By: SPIT - 19th December 2009 at 20:52
I think the prize is now a “take an award out of the bucket” now . :rolleyes::rolleyes:
By: bazv - 19th December 2009 at 06:00
The Nobel Prize was devalued years before this recent charade.
I’m amazed that people are still regarding it seriously.
Agreed…has anybody ever taken it seriously ??
By: ADvonge09 - 19th December 2009 at 05:38
Nobel Devalued and weakened
like he hasnt done anything re: israel/palestine yet even and youd think if he accomplished something there, the award would be well deserved… ive been reading general media opinions and it seems like everyone is pretty much incredulous at the awarding of the prize at this stage..
By: Primate - 15th December 2009 at 20:07
Are they doing a ‘buy now pay in 12 months’ scheme on the Nobel these days ?
I think one of the commitee members said that the award could be interpreted as “a call to action.”

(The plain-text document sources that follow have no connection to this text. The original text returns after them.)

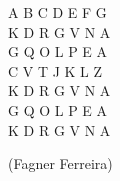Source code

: 
\begin{flushright}
    \begin{spacing}{1.0}
    {\selectfont
    A B C D E F G\\
    K D R G V N A\\
    G Q O L P E A\\
    C V T J K L Z\\
    K D R G V N A\\
    G Q O L P E A\\
    K D R G V N A}\end{spacing}
    
    (Fagner Ferreira)
\end{flushright}

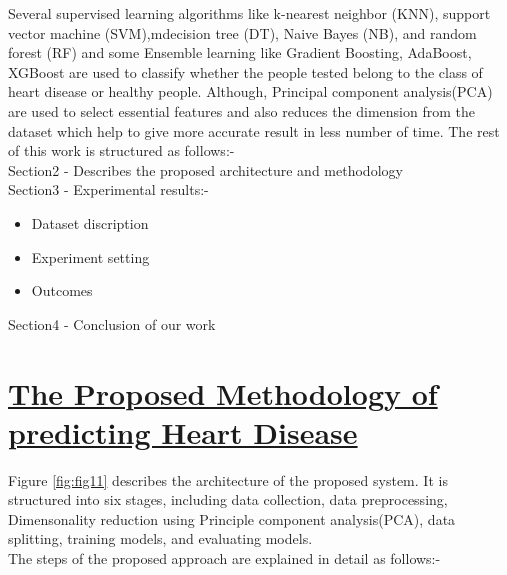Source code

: \documentclass[11pt]{article}
\begin{document}
Several supervised learning algorithms like k-nearest neighbor (KNN), support vector machine (SVM),mdecision tree (DT), Naive Bayes (NB), and random forest
(RF) and some Ensemble learning like Gradient Boosting, AdaBoost, XGBoost  are used to classify whether the people tested belong to the class of heart disease or healthy people. Although, Principal component analysis(PCA) are used to select essential features and also reduces the dimension from the dataset which help to give more accurate result in less number of time.
The rest of this work is structured as follows:-\\
Section2 - Describes the proposed architecture and methodology\\
Section3 - Experimental results:-\\
\vspace{0cm}
\begin{itemize}
\vspace{-1.3cm}
\item Dataset discription
\vspace{-0.5cm}
\item Experiment setting
\vspace{-0.5cm}
\item Outcomes
\end{itemize}
 Section4 - Conclusion of our work
\section{\underline{The Proposed Methodology of predicting Heart Disease}}

 Figure \ref{fig:fig11} describes the architecture of the proposed system. It is structured into six stages, including data collection, data preprocessing, Dimensonality reduction using Principle component analysis(PCA), data splitting, training models, and evaluating models.\\
 The steps of the proposed approach are explained in
detail as follows:-
\end{document}
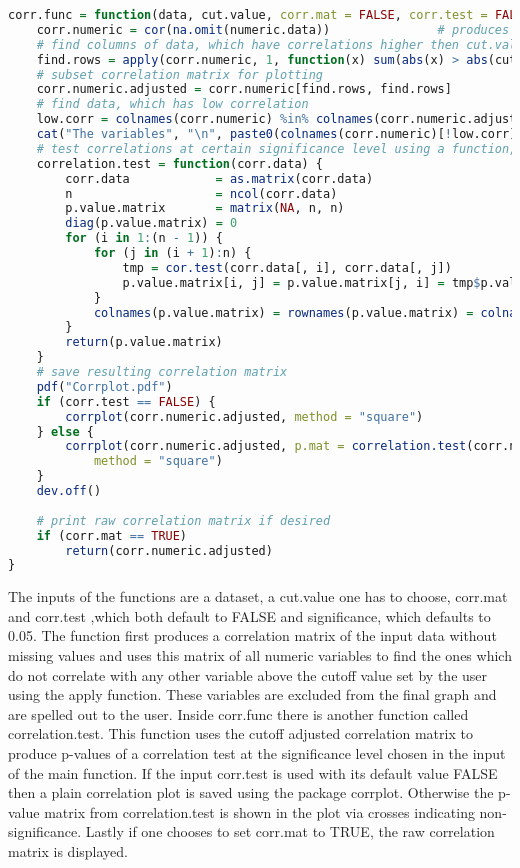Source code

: \begin{lstlisting}[language=R]
corr.func = function(data, cut.value, corr.mat = FALSE, corr.test = FALSE, significance = 0.05) {
    corr.numeric = cor(na.omit(numeric.data))               # produces correlation matrix of all numeric variables in the dataset
    # find columns of data, which have correlations higher then cut.value
    find.rows = apply(corr.numeric, 1, function(x) sum(abs(x) > abs(cut.value)) > 1)
    # subset correlation matrix for plotting
    corr.numeric.adjusted = corr.numeric[find.rows, find.rows]
    # find data, which has low correlation
    low.corr = colnames(corr.numeric) %in% colnames(corr.numeric.adjusted)
    cat("The variables", "\n", paste0(colnames(corr.numeric)[!low.corr], collapse = ", "), "\n", "have very low bivariate correlations with the other numeric variables in the training data set!")
    # test correlations at certain significance level using a function, that produces a p-value matrix for all bivariate correlations
    correlation.test = function(corr.data) {
        corr.data            = as.matrix(corr.data)
        n                    = ncol(corr.data)
        p.value.matrix       = matrix(NA, n, n)
        diag(p.value.matrix) = 0
        for (i in 1:(n - 1)) {
            for (j in (i + 1):n) {
                tmp = cor.test(corr.data[, i], corr.data[, j])            # testing correlation
                p.value.matrix[i, j] = p.value.matrix[j, i] = tmp$p.value # filling p-value matrix with respective p-values
            }
            colnames(p.value.matrix) = rownames(p.value.matrix) = colnames(corr.numeric.adjusted)
        }
        return(p.value.matrix)
    }
    # save resulting correlation matrix
    pdf("Corrplot.pdf")
    if (corr.test == FALSE) {
        corrplot(corr.numeric.adjusted, method = "square")
    } else {
        corrplot(corr.numeric.adjusted, p.mat = correlation.test(corr.numeric.adjusted), sig.level = significance, 
            method = "square")
    }
    dev.off()
    
    # print raw correlation matrix if desired
    if (corr.mat == TRUE) 
        return(corr.numeric.adjusted)
}
\end{lstlisting}
The inputs of the functions are a dataset, a cut.value one has to choose, corr.mat and corr.test ,which both default to FALSE and significance, which defaults to 0.05. The function first produces a correlation matrix of the input data without missing values and uses this matrix of all numeric variables to find the ones which do not correlate with any other variable above the cutoff value set by the user using the apply function. These variables are excluded from the final graph and are spelled out to the user. Inside corr.func there is another function called correlation.test. This function uses the cutoff adjusted correlation matrix to produce p-values of a correlation test at the significance level chosen in the input of the main function. If the input corr.test is used with its default value FALSE then a plain correlation plot is saved using the package corrplot. Otherwise the p-value matrix from correlation.test is shown in the plot via crosses indicating non-significance. Lastly if one chooses to set corr.mat to TRUE, the raw correlation matrix is displayed. \\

By: Arabella-Cox - 12th December 2009 at 21:07
I had the honor of being chosen to crew a flight from JNB to CPT back in 96 or 97 on which King Harald was a passenger. It was a memorable occasion. I am highly disappointed that B.O. turned down lunch with him. Not good for the image he is trying to portray.:(
By: old shape - 12th December 2009 at 00:34
Fair point…..it just amused me that nobody had named ‘him’ so far.
Nobody can spell Borat Osama!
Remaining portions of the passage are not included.